Becoming a consummate visual storyteller is a lot like becoming a peerless blacksmith. Smiths have crafted metal for millennia, so we as storytellers can learn a lot from the areas in which we’re similar. Think about it.
- In ancient times, blacksmiths often had to dig up and smelt their own ore. This is like how a screenwriter mines their everyday lives and even their subconscious for ideas, inspiration, and characters.
- Just like blacksmiths use a variety of tools, screenwriters utilize an arsenal of literary techniques to tell stories: simile, metaphor, allegory, symbolism, juxtaposition, and even visual poetry.
- Blacksmiths often train for years under more experienced craftsmen. While not all screenwriters have had personal teachers, most of us gleaned lessons from the myriad of movies and shows we’ve watched which were created by the writers we admire.
- Blacksmiths come in all shapes, sizes, and personalities. Some do things old school (like outlining a feature using index cards and Sharpie) while others prefer to use modern technology (like outlining your series in a digital whiteboard).

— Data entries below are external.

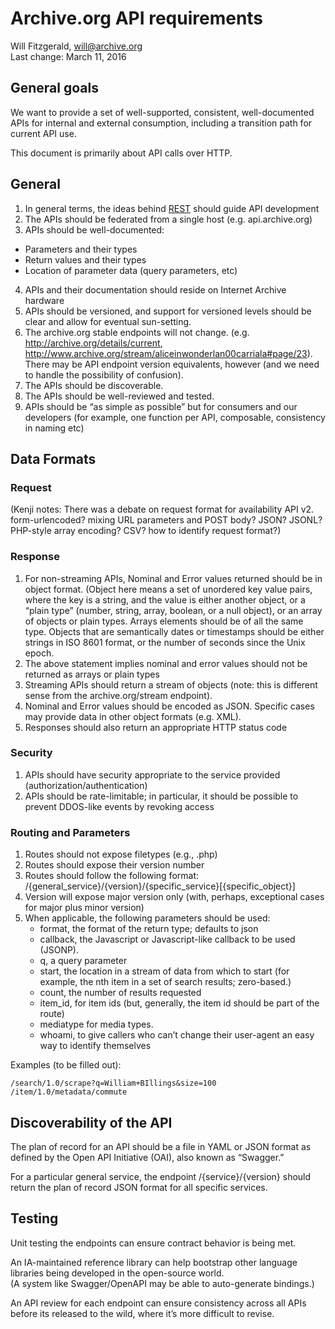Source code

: # Archive.org API requirements

Will Fitzgerald, will@archive.org  
Last change: March 11, 2016  

## General goals

We want to provide a set of well-supported, consistent, well-documented APIs for internal and external consumption, including a transition path for current API use. 

This document is primarily about API calls over HTTP.

## General 

1. In general terms, the ideas behind [REST](https://en.wikipedia.org/wiki/Representational_state_transfer) should guide API development
2. The APIs should be federated from a single host (e.g. api.archive.org)
3. APIs should be well-documented:
  - Parameters and their types
  - Return values and their types
  - Location of parameter data (query parameters, etc)
4. APIs and their documentation should reside on Internet Archive hardware
5. APIs should be versioned, and support for versioned levels should be clear and allow for eventual sun-setting.
6. The archive.org stable endpoints will not change. (e.g. http://archive.org/details/current, http://www.archive.org/stream/aliceinwonderlan00carriala#page/23). There may be API endpoint version equivalents, however (and we need to handle the possibility of confusion).
7. The APIs should be discoverable.
8. The APIs should be well-reviewed and tested.
9. APIs should be “as simple as possible” but for consumers and our developers (for example, one function per API, composable, consistency in naming etc)

## Data Formats

### Request
(Kenji notes: There was a debate on request format for availability API v2. form-urlencoded? mixing URL parameters and POST body? JSON? JSONL? PHP-style array encoding? CSV? how to identify request format?)

### Response

1. For non-streaming APIs, Nominal and Error values returned should be in object format. (Object here means a set of unordered key value pairs, where the key is a string, and the value is either another object, or a “plain type” (number, string, array, boolean, or a null object), or an array of objects or plain types. Arrays elements should be of all the same type. Objects that are semantically dates or timestamps should be either strings in ISO 8601 format, or the number of seconds since the Unix epoch.
2. The above statement implies nominal and error values should not be returned as arrays or plain types
3. Streaming APIs should return a stream of objects (note: this is different sense from the archive.org/stream endpoint). 
4. Nominal and Error values should be encoded as JSON. Specific cases may provide data in other object formats (e.g. XML).
5. Responses should also return an appropriate HTTP status code  

### Security 
1. APIs should have security appropriate to the service provided (authorization/authentication)
2. APIs should be rate-limitable; in particular, it should be possible to prevent DDOS-like events by revoking access

### Routing and Parameters

1. Routes should not expose filetypes (e.g., .php)
2. Routes should expose their version number 
3. Routes should follow the following format: /{general_service}/{version}/{specific_service}[{specific_object}]  
4. Version will expose major version only (with, perhaps, exceptional cases for major plus minor version)
5. When applicable, the following parameters should be used:
   - format, the format of the return type; defaults to json
   - callback, the Javascript or Javascript-like callback to be used (JSONP).
   - q, a query parameter
   - start, the location in a stream of data from which to start (for example, the nth item in a set of search results; zero-based.)
   - count, the number of results requested
   - item_id, for item ids (but, generally, the item id should be part of the route)
   - mediatype for media types.
   - whoami, to give callers who can’t change their user-agent an easy way to identify themselves

Examples (to be filled out):

    /search/1.0/scrape?q=William+BIllings&size=100
    /item/1.0/metadata/commute


## Discoverability of the API

The plan of record for an API should be a file in YAML or JSON format as defined by the Open API Initiative (OAI), 
also known as “Swagger.”

For a particular general service, the endpoint /{service}/{version} should return the plan of record JSON 
format for all specific services.

## Testing

Unit testing the endpoints can ensure contract behavior is being met.

An IA-maintained reference library can help bootstrap other language libraries being developed in the open-source world.  
(A system like Swagger/OpenAPI may be able to auto-generate bindings.)

An API review for each endpoint can ensure consistency across all APIs before its released to the wild, 
where it’s more difficult to revise.
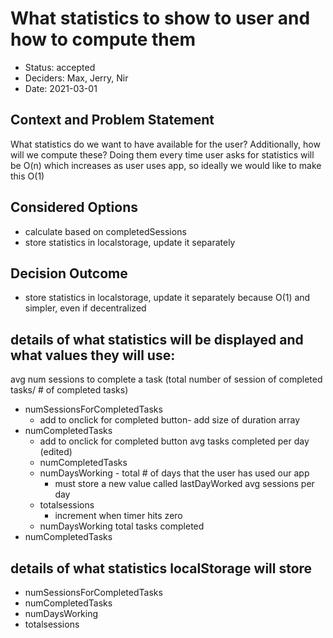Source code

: # What statistics to show to user and how to compute them

* Status: accepted
* Deciders: Max, Jerry, Nir
* Date: 2021-03-01

## Context and Problem Statement

What statistics do we want to have available for the user?
Additionally, how will we compute these? Doing them every time user asks for statistics will be O(n) which increases as user uses app, so ideally
we would like to make this O(1)


## Considered Options

* calculate based on completedSessions
* store statistics in localstorage, update it separately


## Decision Outcome

* store statistics in localstorage, update it separately because O(1) and simpler, even if decentralized


## details of what statistics will be displayed and what values they will use:


avg num sessions to complete a task (total number of session of completed tasks/ # of completed tasks)
 - numSessionsForCompletedTasks
    - add to onclick for completed button- add size of duration array
  - numCompletedTasks
    - add to onclick for completed button
avg tasks completed per day (edited) 
    - numCompletedTasks
    - numDaysWorking - total # of days that the user has used our app
        - must store a new value called lastDayWorked
avg sessions per day
    - totalsessions
        - increment when timer hits zero
     - numDaysWorking
total tasks completed
 - numCompletedTasks

## details of what statistics localStorage will store

- numSessionsForCompletedTasks
- numCompletedTasks
- numDaysWorking
- totalsessions

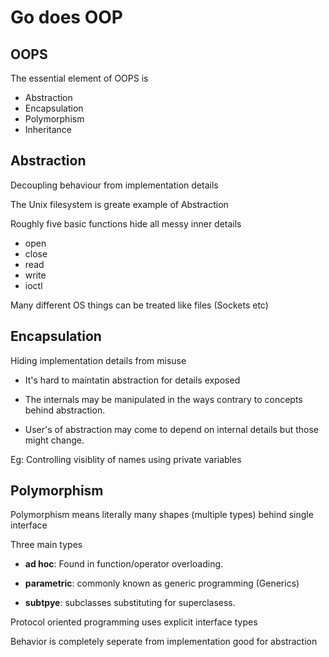 # Go does OOP

## OOPS

The essential element of OOPS is

- Abstraction
- Encapsulation
- Polymorphism
- Inheritance

## Abstraction

Decoupling behaviour from implementation details

The Unix filesystem is greate example of Abstraction

Roughly five basic functions hide all messy inner details

- open
- close
- read
- write
- ioctl

Many different OS things can be treated like files (Sockets etc)


## Encapsulation

Hiding implementation details from misuse

- It's hard to maintatin abstraction for details exposed

- The internals may be manipulated in the ways contrary to concepts behind abstraction. 

- User's of abstraction may come to depend on internal details but those might change.

Eg: Controlling visiblity of names using private variables

## Polymorphism

Polymorphism means literally many shapes (multiple types) behind single interface

Three main types

- **ad hoc**: Found in function/operator overloading.

- **parametric**: commonly known as generic programming (Generics)

- **subtpye**: subclasses substituting for superclasess.

Protocol oriented programming uses explicit interface types 

Behavior is completely seperate from implementation good for abstraction
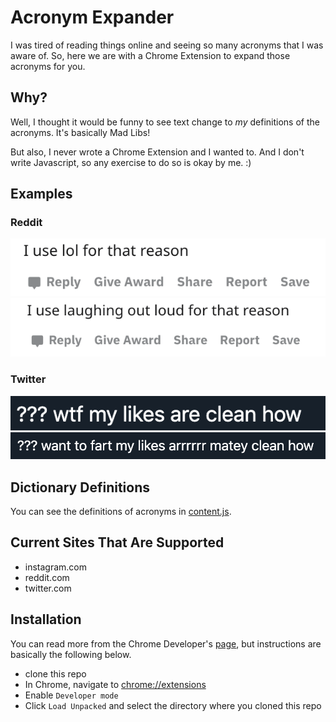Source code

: # Acronym Expander
I was tired of reading things online and seeing so many acronyms that I was
aware of. So, here we are with a Chrome Extension to expand those acronyms for you.

## Why?
Well, I thought it would be funny to see text change to _my_ definitions of
the acronyms. It's basically Mad Libs!

But also, I never wrote a Chrome Extension and I wanted to. And I don't write
Javascript, so any exercise to do so is okay by me. :)

## Examples

### Reddit
![Reddit before](images/reddit-lol.before.png)
![Reddit after](images/reddit-lol.after.png)

### Twitter
![Twitter before](images/twitter.01.before.png)
![Twitter after](images/twitter.01.after.png)

## Dictionary Definitions
You can see the definitions of acronyms in [content.js](content.js).

## Current Sites That Are Supported
 - instagram.com
 - reddit.com
 - twitter.com

## Installation
You can read more from the Chrome Developer's [page](https://developer.chrome.com/extensions/getstarted), but instructions are basically the following below.

 - clone this repo
 - In Chrome, navigate to [chrome://extensions](chrome://extensions)
 - Enable `Developer mode`
 - Click `Load Unpacked` and select the directory where you cloned this repo
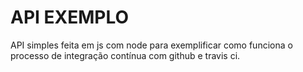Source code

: # API EXEMPLO

API simples feita em js com node para exemplificar como funciona o processo de integração contínua com github e travis ci.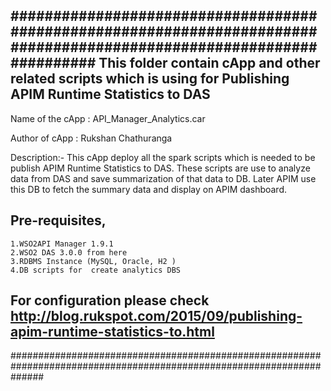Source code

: ######################################################################################################################
This folder contain  cApp and other related scripts which is using for Publishing APIM Runtime Statistics to DAS
------------------------------
Name of the cApp : API_Manager_Analytics.car

Author of cApp : Rukshan Chathuranga

Description:-  This cApp deploy all the spark scripts which is  needed to be publish  APIM Runtime Statistics to DAS.
These scripts are use to analyze data from DAS and save summarization of that  data to DB. Later APIM use this DB to fetch the summary data and display on APIM dashboard. 

Pre-requisites,
----------------
	1.WSO2API Manager 1.9.1 
	2.WSO2 DAS 3.0.0 from here 
	3.RDBMS Instance (MySQL, Oracle, H2 ) 
	4.DB scripts for  create analytics DBS 

For configuration  please check http://blog.rukspot.com/2015/09/publishing-apim-runtime-statistics-to.html
------------------------------
######################################################################################################################
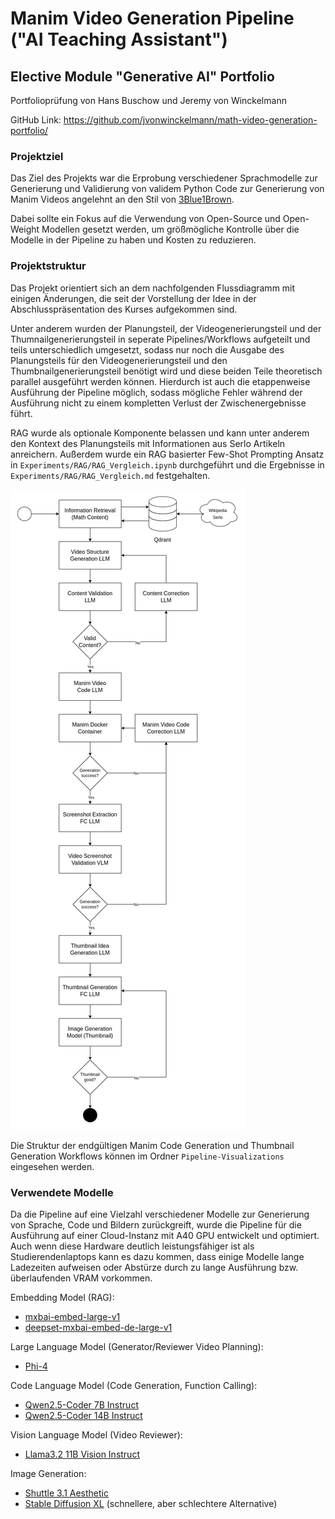 # Manim Video Generation Pipeline ("AI Teaching Assistant")
## Elective Module "Generative AI" Portfolio
Portfolioprüfung von Hans Buschow und Jeremy von Winckelmann

GitHub Link: https://github.com/jvonwinckelmann/math-video-generation-portfolio/

### Projektziel
Das Ziel des Projekts war die Erprobung verschiedener Sprachmodelle zur Generierung und Validierung von validem Python Code zur Generierung von Manim Videos angelehnt an den Stil von [3Blue1Brown](https://www.youtube.com/c/3blue1brown).

Dabei sollte ein Fokus auf die Verwendung von Open-Source und Open-Weight Modellen gesetzt werden, um größmögliche Kontrolle über die Modelle in der Pipeline zu haben und Kosten zu reduzieren.

### Projektstruktur
Das Projekt orientiert sich an dem nachfolgenden Flussdiagramm mit einigen Änderungen, die seit der Vorstellung der Idee in der Abschlusspräsentation des Kurses aufgekommen sind.

Unter anderem wurden der Planungsteil, der Videogenerierungsteil und der Thumnailgenerierungsteil in seperate Pipelines/Workflows aufgeteilt und teils unterschiedlich umgesetzt, sodass nur noch die Ausgabe des Planungsteils für den Videogenerierungsteil und den Thumbnailgenerierungsteil benötigt wird und diese beiden Teile theoretisch parallel ausgeführt werden können. Hierdurch ist auch die etappenweise Ausführung der Pipeline möglich, sodass mögliche Fehler während der Ausführung nicht zu einem kompletten Verlust der Zwischenergebnisse führt.

RAG wurde als optionale Komponente belassen und kann unter anderem den Kontext des Planungsteils mit Informationen aus Serlo Artikeln anreichern. Außerdem wurde ein RAG basierter Few-Shot Prompting Ansatz in `Experiments/RAG/RAG_Vergleich.ipynb` durchgeführt und die Ergebnisse in `Experiments/RAG/RAG_Vergleich.md` festgehalten.

![Flow](Assets/Images/FlowChart.png)

Die Struktur der endgültigen Manim Code Generation und Thumbnail Generation Workflows können im Ordner `Pipeline-Visualizations` eingesehen werden.

### Verwendete Modelle
Da die Pipeline auf eine Vielzahl verschiedener Modelle zur Generierung von Sprache, Code und Bildern zurückgreift, wurde die Pipeline für die Ausführung auf einer Cloud-Instanz mit A40 GPU entwickelt und optimiert. Auch wenn diese Hardware deutlich leistungsfähiger ist als Studierendenlaptops kann es dazu kommen, dass einige Modelle lange Ladezeiten aufweisen oder Abstürze durch zu lange Ausführung bzw. überlaufenden VRAM vorkommen.

Embedding Model (RAG):
- [mxbai-embed-large-v1](https://huggingface.co/mixedbread-ai/mxbai-embed-large-v1)
- [deepset-mxbai-embed-de-large-v1](https://huggingface.co/mixedbread-ai/deepset-mxbai-embed-de-large-v1)

Large Language Model (Generator/Reviewer Video Planning):
- [Phi-4](https://huggingface.co/microsoft/phi-4)

Code Language Model (Code Generation, Function Calling):
- [Qwen2.5-Coder 7B Instruct](https://huggingface.co/Qwen/Qwen2.5-Coder-7B-Instruct)
- [Qwen2.5-Coder 14B Instruct](https://huggingface.co/Qwen/Qwen2.5-Coder-14B-Instruct)

Vision Language Model (Video Reviewer):
- [Llama3.2 11B Vision Instruct](https://huggingface.co/meta-llama/Llama-3.2-11B-Vision-Instruct)

Image Generation:
- [Shuttle 3.1 Aesthetic](https://huggingface.co/shuttleai/shuttle-3.1-aesthetic)
- [Stable Diffusion XL](https://huggingface.co/stabilityai/stable-diffusion-xl-base-1.0)  (schnellere, aber schlechtere Alternative)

Regardless of how you started or who you learned from, it still takes years of practice to truly get good at this mysterious craft we call screenwriting. That’s normal! So, if you feel like you’re trying to get better and it’s taking a long time, know that other crafts and art forms are the same: it takes time to become truly great.
Writing Forge
The most striking similarity to me, however, is just how hard blacksmiths work on each piece. The writing process is your forge. You’ve got to spend hours and hours hammering away, line by line, word by word. Every keystroke is a hammer blow!
You toil at the computer, meticulously rewriting so you can burn away the dross and beat the impurities out of your pages until you form the heart of the story in its burnished glory!
It’s hard work. You might get wrist or neck cramps instead of burns and rough calluses, but it’s tough nonetheless.
As you write more screenplays, your journey as a visual storyteller grows from your thinking of your work as the forge to realizing your career itself is a forge, and each challenge is a veritable crucible for your career.
All these parallels are the reasons I like to think of myself—and those I teach—as Scriptsmiths.